[[ DATA TO PROCESS open ]]

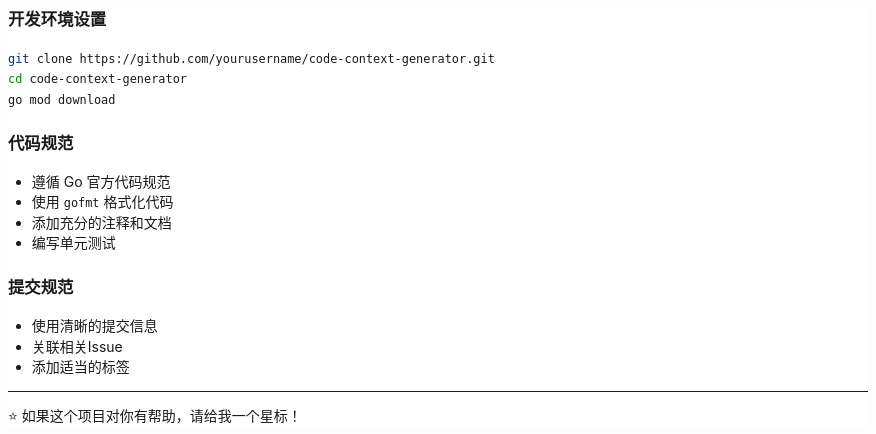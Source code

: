 ### 开发环境设置
```bash
git clone https://github.com/yourusername/code-context-generator.git
cd code-context-generator
go mod download
```

### 代码规范
- 遵循 Go 官方代码规范
- 使用 `gofmt` 格式化代码
- 添加充分的注释和文档
- 编写单元测试

### 提交规范
- 使用清晰的提交信息
- 关联相关Issue
- 添加适当的标签

---

⭐ 如果这个项目对你有帮助，请给我一个星标！
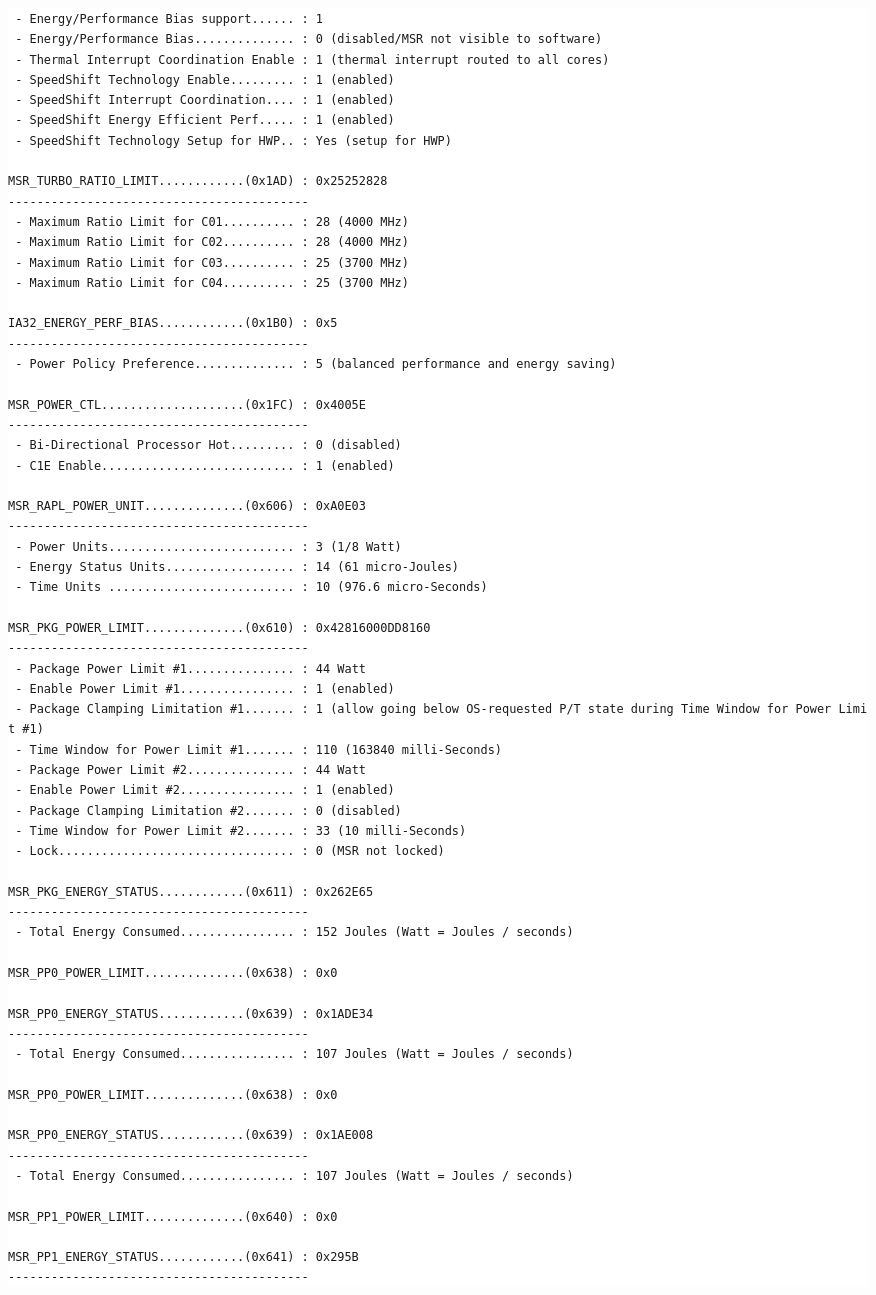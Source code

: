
 ```
 - Energy/Performance Bias support...... : 1
 - Energy/Performance Bias.............. : 0 (disabled/MSR not visible to software)
 - Thermal Interrupt Coordination Enable : 1 (thermal interrupt routed to all cores)
 - SpeedShift Technology Enable......... : 1 (enabled)
 - SpeedShift Interrupt Coordination.... : 1 (enabled)
 - SpeedShift Energy Efficient Perf..... : 1 (enabled)
 - SpeedShift Technology Setup for HWP.. : Yes (setup for HWP)

MSR_TURBO_RATIO_LIMIT............(0x1AD) : 0x25252828
------------------------------------------
 - Maximum Ratio Limit for C01.......... : 28 (4000 MHz) 
 - Maximum Ratio Limit for C02.......... : 28 (4000 MHz) 
 - Maximum Ratio Limit for C03.......... : 25 (3700 MHz) 
 - Maximum Ratio Limit for C04.......... : 25 (3700 MHz) 

IA32_ENERGY_PERF_BIAS............(0x1B0) : 0x5
------------------------------------------
 - Power Policy Preference.............. : 5 (balanced performance and energy saving)

MSR_POWER_CTL....................(0x1FC) : 0x4005E
------------------------------------------
 - Bi-Directional Processor Hot......... : 0 (disabled)
 - C1E Enable........................... : 1 (enabled)

MSR_RAPL_POWER_UNIT..............(0x606) : 0xA0E03
------------------------------------------
 - Power Units.......................... : 3 (1/8 Watt)
 - Energy Status Units.................. : 14 (61 micro-Joules)
 - Time Units .......................... : 10 (976.6 micro-Seconds)

MSR_PKG_POWER_LIMIT..............(0x610) : 0x42816000DD8160
------------------------------------------
 - Package Power Limit #1............... : 44 Watt
 - Enable Power Limit #1................ : 1 (enabled)
 - Package Clamping Limitation #1....... : 1 (allow going below OS-requested P/T state during Time Window for Power Limit #1)
 - Time Window for Power Limit #1....... : 110 (163840 milli-Seconds)
 - Package Power Limit #2............... : 44 Watt
 - Enable Power Limit #2................ : 1 (enabled)
 - Package Clamping Limitation #2....... : 0 (disabled)
 - Time Window for Power Limit #2....... : 33 (10 milli-Seconds)
 - Lock................................. : 0 (MSR not locked)

MSR_PKG_ENERGY_STATUS............(0x611) : 0x262E65
------------------------------------------
 - Total Energy Consumed................ : 152 Joules (Watt = Joules / seconds)

MSR_PP0_POWER_LIMIT..............(0x638) : 0x0

MSR_PP0_ENERGY_STATUS............(0x639) : 0x1ADE34
------------------------------------------
 - Total Energy Consumed................ : 107 Joules (Watt = Joules / seconds)

MSR_PP0_POWER_LIMIT..............(0x638) : 0x0

MSR_PP0_ENERGY_STATUS............(0x639) : 0x1AE008
------------------------------------------
 - Total Energy Consumed................ : 107 Joules (Watt = Joules / seconds)

MSR_PP1_POWER_LIMIT..............(0x640) : 0x0

MSR_PP1_ENERGY_STATUS............(0x641) : 0x295B
------------------------------------------
```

[[ DATA TO PROCESS closed ]]

**AIM OF THE EXERCISE:**
Copy every line of the entries above in which "Coordination" occurs.

**ANSWER BOX:**
 - Thermal Interrupt Coordination Enable : 1 (thermal interrupt routed to all cores)
 - SpeedShift Interrupt Coordination.... : 1 (enabled)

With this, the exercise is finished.